Her eyes grazed the store for the hundredth time as she waited, but she somehow wasn’t tiring of it. It had been decorated as a wooded wonderland – a smattering of faux trees with improbably dense, over-arching canopies, spreading and touching tips
just below the ceiling. It had been sprayed with a crispy frosting of sparkling snow from cans, and felted woodland creatures were dotted through the branches, peering out of knot holes, carrying through to intermittent nearby shelves. A small family of roe deer, standing on a white, glittering snowy carpet, was positioned by the children’s corner, and every time Jasper ran over to get another book, he stopped to stroke them, talking to them as if they were real.
They shuffled forward another few inches again, the voices at the front becoming gradually more distinct. The cash desks had been enveloped by some sort of plaster grotto and covered with fairy lights, and all the shop staff were dressed as elves. It was cheesy, she tutted, but she couldn’t ignore the fact it still soothed her. Christmas played a very lowly second fiddle to St Nicholas celebrations for the Dutch and whilst, as an expat, she had embraced her new home’s traditions, she still felt a need to mark her own childhood customs. She went in for the full Christmas works – they did the tree, Christmas carols, mince pies, stocking, and in spite of her exceptionally limited culinary skills, she still heroically grappled every year with the smallest turkey she could find (which was unfathomably never less than five kilos).
Almost there.
They were gaining ground incrementally but the queue sometimes lurched forwards, as now, when a group reached the front and then peeled off en masse.

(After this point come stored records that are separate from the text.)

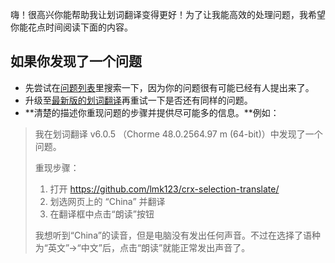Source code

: 嗨！很高兴你能帮助我让划词翻译变得更好！为了让我能高效的处理问题，我希望你能花点时间阅读下面的内容。

## 如果你发现了一个问题

 - 先尝试在[问题列表](https://github.com/lmk123/crx-selection-translate/issues)里搜索一下，因为你的问题很有可能已经有人提出来了。
 - 升级至[最新版的划词翻译](https://github.com/lmk123/crx-selection-translate/releases/latest)再重试一下是否还有同样的问题。
 - **清楚的描述你重现问题的步骤并提供尽可能多的信息。**例如：
 
> 我在划词翻译 v6.0.5 （Chorme 48.0.2564.97 m (64-bit)）中发现了一个问题。
>
> 重现步骤：
>
> 1. 打开 https://github.com/lmk123/crx-selection-translate/
> 2. 划选网页上的 “China” 并翻译
> 3. 在翻译框中点击“朗读”按钮
>
> 我想听到“China”的读音，但是电脑没有发出任何声音。不过在选择了语种为“英文”->“中文”后，点击“朗读”就能正常发出声音了。
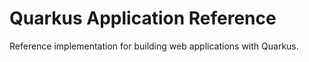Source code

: # Quarkus Application Reference

Reference implementation for building web applications with Quarkus.

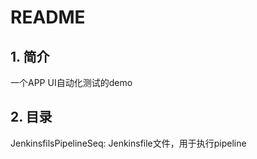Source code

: # README

## 1. 简介

一个APP UI自动化测试的demo

##  2. 目录

JenkinsfilsPipelineSeq: Jenkinsfile文件，用于执行pipeline


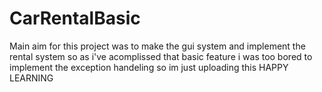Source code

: # CarRentalBasic
Main aim for this project was to make the gui system and implement the rental system so as i've acomplissed that basic feature i was too bored to implement the exception handeling so im just uploading this
HAPPY LEARNING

‘A gingerbread?’ an elf asked her, stopping by her elbow and making her startle. She hadn’t noticed him making his way from the back of the line. He was holding out a tray of gingerbread biscuits.
‘Thanks.’ She took one and Jasper was on his feet in a flash, agonizing over which of the absolutely identical gingerbread men he should choose.
‘Excuse me, but is it absolutely necessary for me to queue?’ she asked the elf as they waited for Jasper’s decision. ‘I’m not actually here for the signing. I just need to ask a question.’ Just one question and she could go again and pretend this – unwelcome but unavoidable – interlude had never happened. She was very much looking forward to getting on with never having to see him again.